- _Exercise brief_: Every line that holds the word "return" needs to be copied from the data below.
*** Source data ***
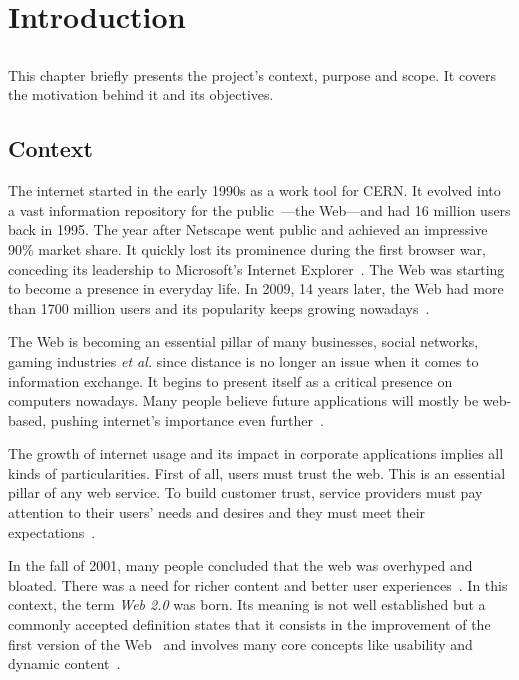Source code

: \chapter{Introduction} %
\label{cha:introduction}

\section*{} %
This chapter briefly presents the project's context, purpose and scope. It covers the motivation behind it and its objectives.%


\section{Context} %
\label{sec:context}
The internet started in the early 1990s as a work tool for CERN. It evolved into a vast information repository for the public~\cite{teaching_webdev_web20}---the Web---and had 16 million users back in 1995. The year after Netscape went public and achieved an impressive 90\% market share. It quickly lost its prominence during the first browser war, conceding its leadership to Microsoft's Internet Explorer~\cite{browser_wars}. The Web was starting to become a presence in everyday life. In 2009, 14 years later, the Web had more than 1700 million users and its popularity keeps growing nowadays~\cite{internet_stats}.

The Web is becoming an essential pillar of many businesses, social networks, gaming industries \textit{et al.} since distance is no longer an issue when it comes to information exchange.  It begins to present itself as a critical presence on computers nowadays. Many people believe future applications will mostly be web-based, pushing internet's importance even further~\cite{browser_application_platform}.

The growth of internet usage and its impact in corporate applications implies all kinds of particularities. First of all, users must trust the web. This is an essential pillar of any web service. To build customer trust, service providers must pay attention to their users' needs and desires and they must meet their expectations~\cite{trust_semantic_web}. 

In the fall of 2001, many people concluded that the web was overhyped and bloated. There was a need for richer content and better user experiences~\cite{oreilly_web20}. In this context, the term \textit{Web 2.0} was born. Its meaning is not well established but a commonly accepted definition states that it consists in the improvement of the first version of the Web~\cite{rubyonrails_tutorial} and involves many core concepts like usability and dynamic content~\cite{what_is_web20}.

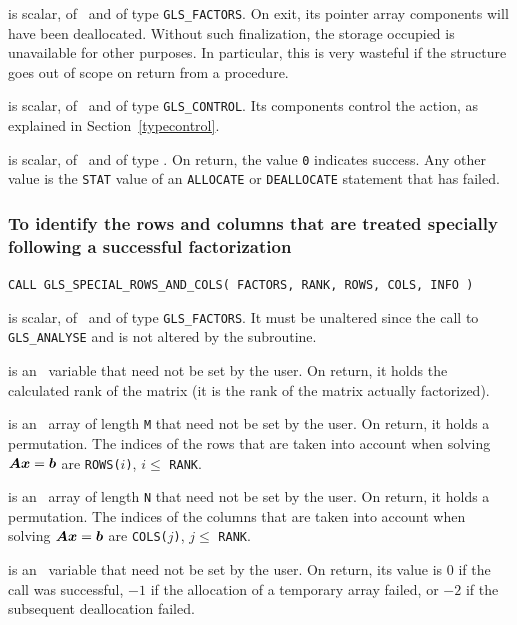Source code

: \documentclass{galahad}
\newcommand{\packagename}{GLS}
\begin{document}
\vspace*{-1mm}
\begin{description}

 is scalar, of \intentinout\ and of type
{\tt \packagename\_FACTORS}. On exit, its pointer array components will have
been deallocated.  Without such finalization, the storage occupied is 
unavailable for other purposes. In particular, this is very wasteful 
if the structure goes out of scope on return from a procedure.

 is scalar, of \intentin\ and of type {\tt \packagename\_CONTROL}. 
Its components control the action, as explained in
Section~\ref{typecontrol}.

 is scalar, of \intentout\ and of type \integer.  On return,
the value {\tt 0} indicates success. Any other value is the {\tt STAT} value of
an {\tt ALLOCATE} or {\tt DEALLOCATE} statement that has failed.

\end{description}


\subsubsection{ To identify the rows and columns that are treated specially
         following a successful factorization}

\hspace{8mm}
{\tt CALL \packagename\_SPECIAL\_ROWS\_AND\_COLS( FACTORS, RANK, ROWS, COLS, 
INFO )}

\begin{description}

 is scalar, of \intentin\ and of type {\tt \packagename\_FACTORS}. 
It must be unaltered since the call to {\tt \packagename\_ANALYSE} and is 
not altered by the subroutine.

 is an \integer\ variable that need not be set by the user. On
return, it holds the calculated rank of the matrix (it is the rank of the
matrix actually factorized).

 is an \integer\ array of length {\tt M} that need not be set by the
user. On return, it holds a permutation. The indices of the rows that
are taken into account when solving ${\bm{A}} {\bm{x}} = {\bm{b}}$
are {\tt ROWS(}$i${\tt )}, $i \leq$ {\tt RANK}.

 is an \integer\ array of length {\tt N} that need not be set by the
user. On return, it holds a permutation. The indices of the columns that
are taken into account when solving ${\bm{A}} {\bm{x}} = {\bm{b}}$
are {\tt COLS(}$j${\tt )}, $j \leq$ {\tt RANK}.

 is an \integer\ variable that need not be set by the user. On
return, its value is $0$ if the call was successful, $-1$ if the allocation
of a temporary array failed, or $-2$ if the subsequent deallocation
failed.

\end{description}
\end{document}
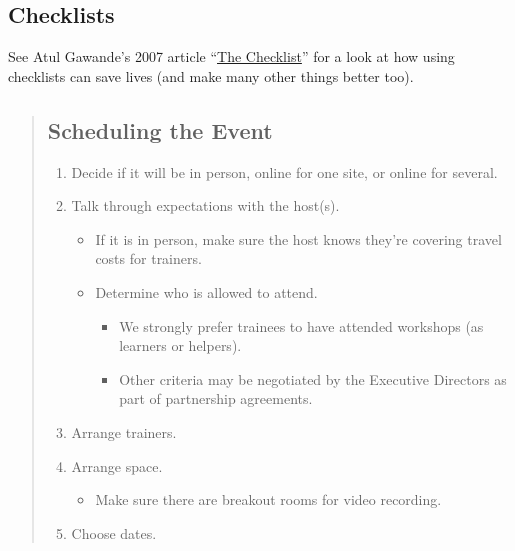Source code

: 
\subsection{Checklists}\label{checklists}

See Atul Gawande's 2007 article
``\href{http://www.newyorker.com/magazine/2007/12/10/the-checklist}{The
Checklist}'' for a look at how using checklists can save lives (and make
many other things better too).

\begin{quote}
\subsection{Scheduling the Event}\label{scheduling-the-event}

\begin{enumerate}
\def\labelenumi{\arabic{enumi}.}
\itemsep1pt\parskip0pt
\item
  Decide if it will be in person, online for one site, or online for
  several.
\item
  Talk through expectations with the host(s).

  \begin{itemize}
  \itemsep1pt\parskip0pt
  \item
    If it is in person, make sure the host knows they're covering travel
    costs for trainers.
  \item
    Determine who is allowed to attend.

    \begin{itemize}
    \itemsep1pt\parskip0pt
    \item
      We strongly prefer trainees to have attended workshops (as
      learners or helpers).
    \item
      Other criteria may be negotiated by the Executive Directors as
      part of partnership agreements.
    \end{itemize}
  \end{itemize}
\item
  Arrange trainers.
\item
  Arrange space.

  \begin{itemize}
  \itemsep1pt\parskip0pt
  \item
    Make sure there are breakout rooms for video recording.
  \end{itemize}
\item
  Choose dates.


\end{enumerate}
\end{quote}

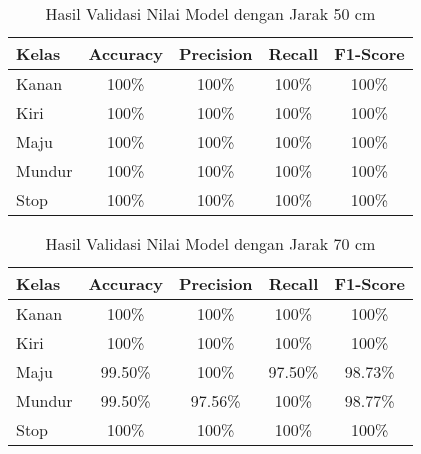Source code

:\begin{table}[ht]
  \caption{Hasil Validasi Nilai Model dengan Jarak 50 cm}
  \label{tb:50cm}
  \centering
  \begin{tabular}{|l|c|c|c|c|}
  \hline
  \rowcolor[HTML]{C0C0C0} 
  \textbf{Kelas} & \textbf{Accuracy} & \textbf{Precision} & \textbf{Recall} & \textbf{F1-Score} \\ \hline
  Kanan    & 100\%            & 100\%             & 100\%           & 100\%            \\ \hline
  Kiri     & 100\%          & 100\%           & 100\%           & 100\%           \\ \hline
  Maju      & 100\%          & 100\%           & 100\%          & 100\%          \\ \hline
  Mundur     & 100\%            & 100\%             & 100\%           & 100\%            \\ \hline
  Stop  & 100\%            & 100\%             & 100\%           & 100\%            \\ \hline
  \end{tabular}
\end{table}

\begin{table}[ht]
  \caption{Hasil Validasi Nilai Model dengan Jarak 70 cm}
  \label{tb:70cm}
  \centering
  \begin{tabular}{|l|c|c|c|c|}
  \hline
  \rowcolor[HTML]{C0C0C0} 
  \textbf{Kelas} & \textbf{Accuracy} & \textbf{Precision} & \textbf{Recall} & \textbf{F1-Score} \\ \hline
  Kanan    & 100\%            & 100\%             & 100\%           & 100\%            \\ \hline
  Kiri     & 100\%          & 100\%           & 100\%           & 100\%           \\ \hline
  Maju      & 99.50\%          & 100\%           & 97.50\%          & 98.73\%          \\ \hline
  Mundur     & 99.50\%            & 97.56\%             & 100\%           & 98.77\%            \\ \hline
  Stop  & 100\%            & 100\%             & 100\%           & 100\%            \\ \hline
  \end{tabular}
\end{table}

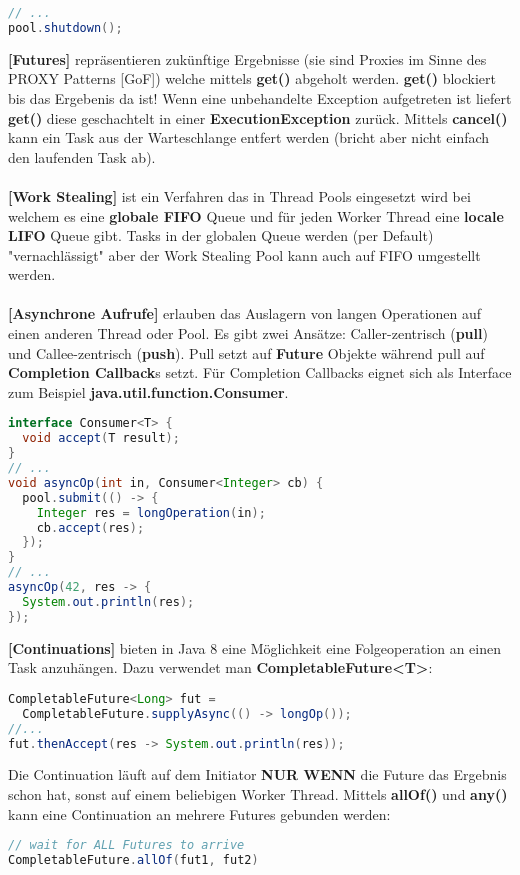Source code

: \documentclass[8pt]{extarticle}
\let\oldtextbf\textbf
\renewcommand{\textbf}{\tiny\oldtextbf}
\begin{document}
\begin{multicols*}{5}
\begin{lstlisting}[language=java]
// ...
pool.shutdown();
\end{lstlisting}
\textbf{[Futures]} repräsentieren zukünftige Ergebnisse (sie sind Proxies im Sinne des PROXY Patterns [GoF]) welche mittels \textbf{get()} abgeholt werden. \textbf{get()} blockiert bis das Ergebenis da ist! Wenn eine unbehandelte Exception aufgetreten ist liefert \textbf{get()} diese geschachtelt in einer \textbf{ExecutionException} zurück. Mittels \textbf{cancel()} kann ein Task aus der Warteschlange entfert werden (bricht aber nicht einfach den laufenden Task ab).\\\\
\textbf{[Work Stealing]} ist ein Verfahren das in Thread Pools eingesetzt wird bei welchem es eine \textbf{globale FIFO} Queue und für jeden Worker Thread eine \textbf{locale LIFO} Queue gibt. Tasks in der globalen Queue werden (per Default) "vernachlässigt" aber der Work Stealing Pool kann auch auf FIFO umgestellt werden.\\\\
\textbf{[Asynchrone Aufrufe]} erlauben das Auslagern von langen Operationen auf einen anderen Thread oder Pool. Es gibt zwei Ansätze: Caller-zentrisch (\textbf{pull}) und Callee-zentrisch (\textbf{push}). Pull setzt auf \textbf{Future} Objekte während pull auf \textbf{Completion Callback}s setzt. Für Completion Callbacks eignet sich als Interface zum Beispiel \textbf{java.util.function.Consumer}.
\begin{lstlisting}[language=java]
interface Consumer<T> {
  void accept(T result);
}
// ...
void asyncOp(int in, Consumer<Integer> cb) {
  pool.submit(() -> {
    Integer res = longOperation(in);
    cb.accept(res);
  });
}
// ...
asyncOp(42, res -> {
  System.out.println(res);
});
\end{lstlisting}
\textbf{[Continuations]} bieten in Java 8 eine Möglichkeit eine Folgeoperation an einen Task anzuhängen. Dazu verwendet man \textbf{CompletableFuture<T>}:
\begin{lstlisting}[language=java]
CompletableFuture<Long> fut = 
  CompletableFuture.supplyAsync(() -> longOp());
//...
fut.thenAccept(res -> System.out.println(res));
\end{lstlisting}
Die Continuation läuft auf dem Initiator \textbf{NUR WENN} die Future das Ergebnis schon hat, sonst auf einem beliebigen Worker Thread. Mittels \textbf{allOf()} und \textbf{any()} kann eine Continuation an mehrere Futures gebunden werden:
\begin{lstlisting}[language=java]
// wait for ALL Futures to arrive
CompletableFuture.allOf(fut1, fut2)

\end{lstlisting}
\end{multicols*}
\end{document}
*** End of Source data ***
- _Result_:
if the structure goes out of scope on return from a procedure.
 is scalar, of \intentout\ and of type \integer.  On return,
return, it holds the calculated rank of the matrix (it is the rank of the
user. On return, it holds a permutation. The indices of the rows that
user. On return, it holds a permutation. The indices of the columns that
return, its value is $0$ if the call was successful, $-1$ if the allocation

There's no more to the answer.